Does household use of biomass fuel cause lung cancer? A systematic review and evaluation of the evidence for the GBD 2010 study. Thorax, March 2015.
Authors: Nigel Bruce1, Mukesh Dherani1, Rui Liu2, H Dean Hosgood III3,4, Amir Sapkota5, Kirk R Smith2, Kurt Straif6, Qing Lan3, Daniel Pope1
+ Author Affiliations
1Department of Public Health and Policy, University of Liverpool, Liverpool, UK
2Environmental Health Sciences, School of Public Health, University of California Berkeley, California, USA
3Division of Cancer Epidemiology and Genetics, Department of Health and Human Services, National Cancer Institute, National Institutes of Health, Bethesda, Maryland, USA
4Division of Epidemiology, Albert Einstein College of Medicine, Bronx, New York, USA
5Maryland Institute for Applied Environmental Health, University of Maryland, School of Public Health, College Park, Maryland, USA
6International Agency for Research on Cancer, Lyon, France
Correspondence to: Dr Nigel G Bruce, Department of Public Health and Policy, University of Liverpool, Whelan Building, Quadrangle, Liverpool L69 3GB, UK; ngb@liv.ac.uk
Background – Around 2.4 billion people use traditional biomass fuels for household cooking or heating. In 2006, the International Agency for Research on Cancer (IARC) concluded emissions from household coal combustion are a Group 1 carcinogen, while those from biomass were categorised as 2A due to epidemiologic limitations. This review updates the epidemiologic evidence and provides risk estimates for the 2010 Global Burden of Disease study.
Methods – Searches were conducted of 10 databases to July 2012 for studies of clinically diagnosed or pathologically confirmed lung cancer associated with household biomass use for cooking and/or heating.

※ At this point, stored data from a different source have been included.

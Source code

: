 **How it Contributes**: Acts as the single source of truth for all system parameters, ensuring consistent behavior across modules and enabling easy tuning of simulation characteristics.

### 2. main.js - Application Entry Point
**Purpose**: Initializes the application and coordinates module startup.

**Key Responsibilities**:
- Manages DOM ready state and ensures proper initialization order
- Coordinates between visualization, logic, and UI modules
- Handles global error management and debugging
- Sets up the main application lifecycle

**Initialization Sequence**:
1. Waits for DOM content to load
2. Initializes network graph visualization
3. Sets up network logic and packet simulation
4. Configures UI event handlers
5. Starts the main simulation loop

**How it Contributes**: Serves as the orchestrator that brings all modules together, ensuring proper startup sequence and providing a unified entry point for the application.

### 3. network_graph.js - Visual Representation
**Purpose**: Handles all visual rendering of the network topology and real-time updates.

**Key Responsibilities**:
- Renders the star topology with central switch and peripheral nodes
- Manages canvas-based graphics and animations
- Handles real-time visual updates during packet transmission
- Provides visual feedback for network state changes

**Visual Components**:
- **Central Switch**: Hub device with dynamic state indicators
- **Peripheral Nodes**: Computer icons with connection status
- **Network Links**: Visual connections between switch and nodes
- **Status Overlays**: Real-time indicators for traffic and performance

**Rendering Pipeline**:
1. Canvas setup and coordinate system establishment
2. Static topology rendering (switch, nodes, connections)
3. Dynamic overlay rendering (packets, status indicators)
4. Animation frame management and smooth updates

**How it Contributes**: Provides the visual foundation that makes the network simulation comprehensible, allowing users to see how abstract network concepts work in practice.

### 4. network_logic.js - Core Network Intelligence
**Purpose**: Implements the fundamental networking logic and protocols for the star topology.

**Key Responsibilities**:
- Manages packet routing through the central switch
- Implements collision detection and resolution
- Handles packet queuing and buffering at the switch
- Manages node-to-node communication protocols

Findings – Fourteen eligible studies of biomass cooking or heating were identified: 13 had independent estimates (12 cooking only), all were case-control designs and provided 8221 cases and 11 342 controls. The ORs for lung cancer risk with biomass for cooking and/or heating were OR 1.17 (95% CI 1.01 to 1.37) overall, and 1.15 (95% CI 0.97 to 1.37) for cooking only. Publication bias was not detected, but more than half the studies did not explicitly describe a clean reference category. Sensitivity analyses restricted to studies with adequate adjustment and a clean reference category found ORs of 1.21 (95% CI 1.05 to 1.39) for men (two reports, compiling five studies) and 1.95 (95% CI 1.16 to 3.27) for women (five reports, compiling eight studies). Exposure–response evidence was seen for men, and higher risk for women in developing compared with developed countries, consistent with higher exposures in the former.
Conclusions – There is now stronger evidence for biomass fuel use causing lung cancer, but future studies need better exposure assessment to strengthen exposure–response evidence.